Blazers slip up: 'A loss we didn't want'
Everything was set up nicely for the Trail Blazers.
After Pat Connaughton scored on a driving reverse layup to open the fourth quarter, Portland led Boston 79-67, and the injury-riddled Celtics seemed ready to be put out of their misery.
But NBA games are 48 minutes long, and the Celtics (49-23) took advantage of the last 12 to hand the Blazers one of their most painful defeats of the season.
The Celtics outscored Portland 38-23 in the fourth quarter to steal a 105-100 verdict Friday night at Moda Center, an outcome that could have an effect on where the Blazers finish in the Western Conference standings.
The Blazers (44-28) head into Sunday's showdown at Oklahoma City (44-30) a game ahead of the Thunder in the battle for third place in the West. And there are other contenders looming close by. New Orleans and San Antonio (43-30) are both 1 1/2 games back of Portland, with sixth-place Minnesota (42-31) 2 1/2 games behind.
That's how close it is as teams head down the home stretch of the regular season. A victory would have put the Blazers in a terrific spot heading into their upcoming three-game trip, Now a loss at OKC would leave the Blazers and the Thunder in a virtual tie for third place.
"It's a good opportunity to go in there and go up (another) game," said Damian Lillard, who scored 26 points and dished out eight assists. "It's going to be a tough one. Every game to the finish is important."
Boston was without its starting backcourt of Kyrie Irving and Jaylen Brown, plus sixth man Marcus Smart. And the Celtics have gone all season without small forward Gordon Hayward, who fractured his ankle in the opener.
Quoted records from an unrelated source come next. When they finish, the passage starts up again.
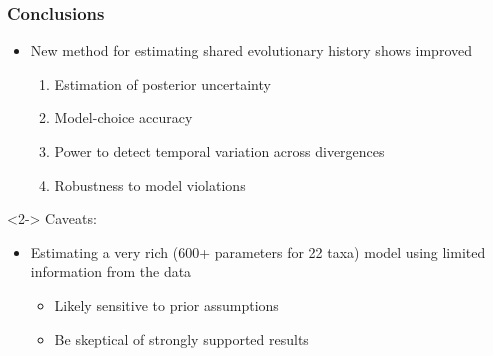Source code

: \begin{frame}
    \frametitle{Conclusions}
    \begin{itemize}
        \item<1-> New method for estimating shared evolutionary history shows
            improved
        \begin{enumerate}
            \item Estimation of posterior uncertainty
            \item Model-choice accuracy
            \item Power to detect temporal variation across divergences
            \item Robustness to model violations
        \end{enumerate}

    \end{itemize}

    \begin{uncoverenv}<2->
    \bigskip
    Caveats:\\
    \begin{itemize}
            \item<1-> Estimating a very rich (600+ parameters for 22 taxa) model
                using limited information from the data
    
            \begin{itemize}
                \item Likely sensitive to prior assumptions
                \item Be skeptical of strongly supported results
            \end{itemize}
    
        \end{itemize}
    \end{uncoverenv}
\end{frame}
But Boston has grit and still has good players, including small forward Marcus Morris, who bombed in 30 points, including 5 of 6 shots from 3-point range.
After Connaughton put the Blazers ahead by 12, the Celtics responded with a 15-4 run, and it was a battle from there.
Lillard finished a drive with a left-handed layup to tie it at 96-96 with 1:45 to go, but Jayson Tatum pushed Boston ahead 98-96 on a drive with 1:29 left. When Morris drilled a 3, the Celtics' advantage was 101-96 with 54.8 seconds remaining.
The Blazers were in it to the closing seconds. With Boston ahead 103-100, Tatum missed a pull-up jumper, but Al Horford rebounded and fired a pass to Terry Rozier, who was fouled with 3.2 ticks left. His two free throws iced it for the Celtics.
Portland's defense, relentless through three quarters, crumbled in a fourth quarter in which the Celtics hit 11 of 17 shots, including 5 of 6 from beyond the arc.
"They were forcing us into some tough looks in the first three quarters," Boston coach Brad Stevens said. "In the fourth, we were moving the ball, and we played really well, especially with the game on the line. The execution was really good."
Portland, meanwhile, was only 9 for 25 from the field in the fourth quarter, including 1 of 9 from 3-point territory.
"After we win each of the first three quarters, we should play well enough defensively to hold them off," Portland coach Terry Stotts said. "Our poor shooting affected that as well."
It was a solemn scene in the Portland locker room afterward, as quiet as it has been in some time. That's what happens when you win 18 of 19 games at home. The Blazers, who fell 115-111 to Houston here Tuesday night, have now dropped two in a row in the friendly confines of Moda Center.
"We gave up, what, 38 points? That's too many in a fourth quarter against a good team," said CJ McCollum, who had 26 points, seven rebounds and four assists. "You're putting yourselves in a position you don't want to be in.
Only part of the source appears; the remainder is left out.